- _EXERCISE_
Whenever a line in the entries below contains "underline", copy that line.

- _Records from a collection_
::::::

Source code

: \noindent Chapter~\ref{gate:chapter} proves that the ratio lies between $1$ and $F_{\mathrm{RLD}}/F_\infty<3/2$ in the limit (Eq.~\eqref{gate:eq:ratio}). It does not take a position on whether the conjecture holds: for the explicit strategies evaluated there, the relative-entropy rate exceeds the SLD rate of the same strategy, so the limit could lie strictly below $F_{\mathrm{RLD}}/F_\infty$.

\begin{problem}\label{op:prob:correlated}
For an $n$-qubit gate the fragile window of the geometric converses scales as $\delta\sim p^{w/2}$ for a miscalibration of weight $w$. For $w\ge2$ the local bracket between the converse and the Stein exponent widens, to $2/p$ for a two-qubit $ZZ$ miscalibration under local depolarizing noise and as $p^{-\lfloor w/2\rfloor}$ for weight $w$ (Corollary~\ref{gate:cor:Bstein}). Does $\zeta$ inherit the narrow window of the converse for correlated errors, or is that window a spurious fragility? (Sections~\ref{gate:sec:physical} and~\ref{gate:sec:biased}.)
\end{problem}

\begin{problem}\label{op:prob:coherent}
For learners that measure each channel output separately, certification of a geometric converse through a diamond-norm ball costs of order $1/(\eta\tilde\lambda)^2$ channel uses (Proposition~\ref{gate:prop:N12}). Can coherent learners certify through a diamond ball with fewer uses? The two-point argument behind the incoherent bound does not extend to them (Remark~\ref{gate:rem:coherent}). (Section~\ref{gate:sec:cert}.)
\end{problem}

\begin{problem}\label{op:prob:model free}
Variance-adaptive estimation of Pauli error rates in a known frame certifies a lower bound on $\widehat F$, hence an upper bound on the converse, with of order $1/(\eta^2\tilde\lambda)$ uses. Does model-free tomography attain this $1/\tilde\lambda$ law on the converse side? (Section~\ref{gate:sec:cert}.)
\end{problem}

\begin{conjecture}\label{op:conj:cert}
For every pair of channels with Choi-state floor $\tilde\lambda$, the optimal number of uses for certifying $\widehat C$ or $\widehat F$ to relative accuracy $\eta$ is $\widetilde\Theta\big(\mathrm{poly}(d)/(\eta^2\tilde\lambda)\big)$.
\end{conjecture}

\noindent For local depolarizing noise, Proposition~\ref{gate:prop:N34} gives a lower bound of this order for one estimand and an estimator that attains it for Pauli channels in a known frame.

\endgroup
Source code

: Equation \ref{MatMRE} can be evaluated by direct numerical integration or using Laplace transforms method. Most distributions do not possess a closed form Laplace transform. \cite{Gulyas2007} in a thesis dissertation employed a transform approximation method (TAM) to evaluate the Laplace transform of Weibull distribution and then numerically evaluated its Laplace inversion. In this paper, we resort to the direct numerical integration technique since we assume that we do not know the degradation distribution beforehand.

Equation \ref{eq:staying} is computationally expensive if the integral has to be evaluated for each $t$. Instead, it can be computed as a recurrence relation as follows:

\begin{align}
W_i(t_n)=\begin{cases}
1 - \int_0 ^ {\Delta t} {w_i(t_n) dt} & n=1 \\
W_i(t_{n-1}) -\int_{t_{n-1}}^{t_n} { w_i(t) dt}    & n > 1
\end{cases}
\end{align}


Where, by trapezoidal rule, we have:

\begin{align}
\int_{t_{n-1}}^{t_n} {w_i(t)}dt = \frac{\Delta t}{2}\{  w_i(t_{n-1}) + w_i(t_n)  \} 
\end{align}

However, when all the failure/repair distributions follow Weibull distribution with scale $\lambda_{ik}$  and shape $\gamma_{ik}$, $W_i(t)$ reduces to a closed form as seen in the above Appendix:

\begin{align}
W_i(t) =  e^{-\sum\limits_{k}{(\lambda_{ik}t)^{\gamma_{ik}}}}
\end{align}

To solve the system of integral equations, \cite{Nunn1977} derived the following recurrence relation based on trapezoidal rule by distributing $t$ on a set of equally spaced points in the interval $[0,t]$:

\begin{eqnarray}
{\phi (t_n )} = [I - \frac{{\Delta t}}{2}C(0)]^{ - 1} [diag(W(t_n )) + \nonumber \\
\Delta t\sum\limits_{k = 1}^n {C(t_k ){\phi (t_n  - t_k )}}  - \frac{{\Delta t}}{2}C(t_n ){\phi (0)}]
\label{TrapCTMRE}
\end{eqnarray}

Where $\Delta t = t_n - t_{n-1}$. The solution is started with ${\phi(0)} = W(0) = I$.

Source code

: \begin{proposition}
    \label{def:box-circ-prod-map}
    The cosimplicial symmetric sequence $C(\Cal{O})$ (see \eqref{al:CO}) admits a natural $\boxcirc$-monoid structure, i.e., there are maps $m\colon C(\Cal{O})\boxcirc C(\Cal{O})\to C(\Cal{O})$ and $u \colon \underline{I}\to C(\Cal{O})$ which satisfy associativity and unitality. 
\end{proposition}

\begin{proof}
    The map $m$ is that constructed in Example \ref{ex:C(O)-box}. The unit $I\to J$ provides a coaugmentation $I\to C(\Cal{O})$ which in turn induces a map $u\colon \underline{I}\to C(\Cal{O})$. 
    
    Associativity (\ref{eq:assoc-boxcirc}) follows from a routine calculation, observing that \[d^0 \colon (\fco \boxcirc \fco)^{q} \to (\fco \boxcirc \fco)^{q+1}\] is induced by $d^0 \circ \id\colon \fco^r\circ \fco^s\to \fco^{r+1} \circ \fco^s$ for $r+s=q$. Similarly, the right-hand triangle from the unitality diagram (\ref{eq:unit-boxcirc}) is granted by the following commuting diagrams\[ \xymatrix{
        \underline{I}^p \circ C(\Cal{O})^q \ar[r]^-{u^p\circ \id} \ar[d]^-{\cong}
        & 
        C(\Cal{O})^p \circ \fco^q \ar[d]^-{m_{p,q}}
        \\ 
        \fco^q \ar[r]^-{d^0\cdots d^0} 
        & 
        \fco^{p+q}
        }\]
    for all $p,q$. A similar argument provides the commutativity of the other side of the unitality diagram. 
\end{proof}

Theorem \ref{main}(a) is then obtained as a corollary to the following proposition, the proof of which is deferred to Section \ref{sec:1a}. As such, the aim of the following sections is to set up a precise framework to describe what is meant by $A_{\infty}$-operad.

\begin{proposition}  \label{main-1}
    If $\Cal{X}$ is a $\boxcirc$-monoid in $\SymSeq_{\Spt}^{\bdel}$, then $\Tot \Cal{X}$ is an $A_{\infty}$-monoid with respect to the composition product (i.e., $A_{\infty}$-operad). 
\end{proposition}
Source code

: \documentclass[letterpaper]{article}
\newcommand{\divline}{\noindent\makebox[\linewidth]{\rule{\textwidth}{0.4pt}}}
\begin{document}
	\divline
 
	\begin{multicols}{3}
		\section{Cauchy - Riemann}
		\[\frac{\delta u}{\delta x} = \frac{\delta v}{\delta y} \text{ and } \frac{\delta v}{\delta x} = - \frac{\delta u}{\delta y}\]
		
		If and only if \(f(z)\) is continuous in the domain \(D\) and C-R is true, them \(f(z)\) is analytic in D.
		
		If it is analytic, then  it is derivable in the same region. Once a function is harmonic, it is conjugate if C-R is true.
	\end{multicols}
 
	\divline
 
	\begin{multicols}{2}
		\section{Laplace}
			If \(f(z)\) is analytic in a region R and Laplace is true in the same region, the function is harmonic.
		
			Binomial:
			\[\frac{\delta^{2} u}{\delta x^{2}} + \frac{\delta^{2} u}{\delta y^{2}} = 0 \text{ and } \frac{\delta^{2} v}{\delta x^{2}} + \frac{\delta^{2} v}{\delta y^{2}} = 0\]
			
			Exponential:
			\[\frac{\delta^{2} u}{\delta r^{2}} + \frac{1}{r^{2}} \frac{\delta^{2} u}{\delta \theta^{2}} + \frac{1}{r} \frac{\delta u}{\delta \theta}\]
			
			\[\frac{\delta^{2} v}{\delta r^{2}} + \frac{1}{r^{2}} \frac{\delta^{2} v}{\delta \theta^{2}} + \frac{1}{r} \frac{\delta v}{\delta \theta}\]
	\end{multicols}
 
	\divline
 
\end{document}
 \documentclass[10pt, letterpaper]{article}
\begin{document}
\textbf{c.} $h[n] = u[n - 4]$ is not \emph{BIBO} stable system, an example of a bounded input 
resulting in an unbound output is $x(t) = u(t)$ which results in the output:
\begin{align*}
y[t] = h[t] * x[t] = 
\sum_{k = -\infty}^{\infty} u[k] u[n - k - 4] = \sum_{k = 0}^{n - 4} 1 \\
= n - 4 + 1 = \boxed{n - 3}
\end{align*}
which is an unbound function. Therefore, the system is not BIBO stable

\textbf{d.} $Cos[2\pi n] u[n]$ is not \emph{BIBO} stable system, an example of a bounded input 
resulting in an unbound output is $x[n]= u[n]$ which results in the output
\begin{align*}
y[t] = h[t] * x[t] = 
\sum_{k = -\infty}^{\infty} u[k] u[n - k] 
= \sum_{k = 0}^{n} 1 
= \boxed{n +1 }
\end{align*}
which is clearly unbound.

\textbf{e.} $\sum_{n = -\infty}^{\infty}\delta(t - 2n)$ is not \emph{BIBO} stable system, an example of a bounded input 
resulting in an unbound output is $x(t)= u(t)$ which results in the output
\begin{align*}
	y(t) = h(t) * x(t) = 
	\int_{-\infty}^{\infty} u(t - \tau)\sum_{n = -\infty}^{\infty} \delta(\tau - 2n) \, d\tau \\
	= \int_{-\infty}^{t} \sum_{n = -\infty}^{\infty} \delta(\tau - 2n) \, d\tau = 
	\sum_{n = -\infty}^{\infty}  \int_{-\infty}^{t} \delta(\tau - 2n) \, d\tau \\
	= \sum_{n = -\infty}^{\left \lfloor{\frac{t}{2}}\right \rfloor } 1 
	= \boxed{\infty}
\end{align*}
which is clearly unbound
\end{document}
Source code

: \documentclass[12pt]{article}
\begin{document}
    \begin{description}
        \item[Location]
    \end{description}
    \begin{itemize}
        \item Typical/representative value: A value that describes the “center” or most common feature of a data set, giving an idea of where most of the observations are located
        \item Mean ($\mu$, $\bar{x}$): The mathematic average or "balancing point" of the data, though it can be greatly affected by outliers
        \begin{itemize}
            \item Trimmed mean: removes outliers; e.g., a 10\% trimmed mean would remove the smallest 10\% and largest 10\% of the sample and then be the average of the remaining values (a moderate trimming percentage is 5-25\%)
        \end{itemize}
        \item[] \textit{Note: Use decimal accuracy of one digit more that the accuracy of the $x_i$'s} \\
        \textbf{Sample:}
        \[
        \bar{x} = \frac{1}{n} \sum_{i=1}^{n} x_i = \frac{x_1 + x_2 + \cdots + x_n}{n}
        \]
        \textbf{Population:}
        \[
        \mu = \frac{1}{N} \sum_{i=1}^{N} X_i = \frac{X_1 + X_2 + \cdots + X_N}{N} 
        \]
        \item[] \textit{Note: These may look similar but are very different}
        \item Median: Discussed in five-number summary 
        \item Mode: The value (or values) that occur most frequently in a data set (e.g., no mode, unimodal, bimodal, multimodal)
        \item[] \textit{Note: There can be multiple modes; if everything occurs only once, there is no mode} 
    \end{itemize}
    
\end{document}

::::::

- _EXERCISE OUTPUT_
    The cosimplicial symmetric sequence $C(\Cal{O})$ (see \eqref{al:CO}) admits a natural $\boxcirc$-monoid structure, i.e., there are maps $m\colon C(\Cal{O})\boxcirc C(\Cal{O})\to C(\Cal{O})$ and $u \colon \underline{I}\to C(\Cal{O})$ which satisfy associativity and unitality. 
    The map $m$ is that constructed in Example \ref{ex:C(O)-box}. The unit $I\to J$ provides a coaugmentation $I\to C(\Cal{O})$ which in turn induces a map $u\colon \underline{I}\to C(\Cal{O})$. 
        \underline{I}^p \circ C(\Cal{O})^q \ar[r]^-{u^p\circ \id} \ar[d]^-{\cong}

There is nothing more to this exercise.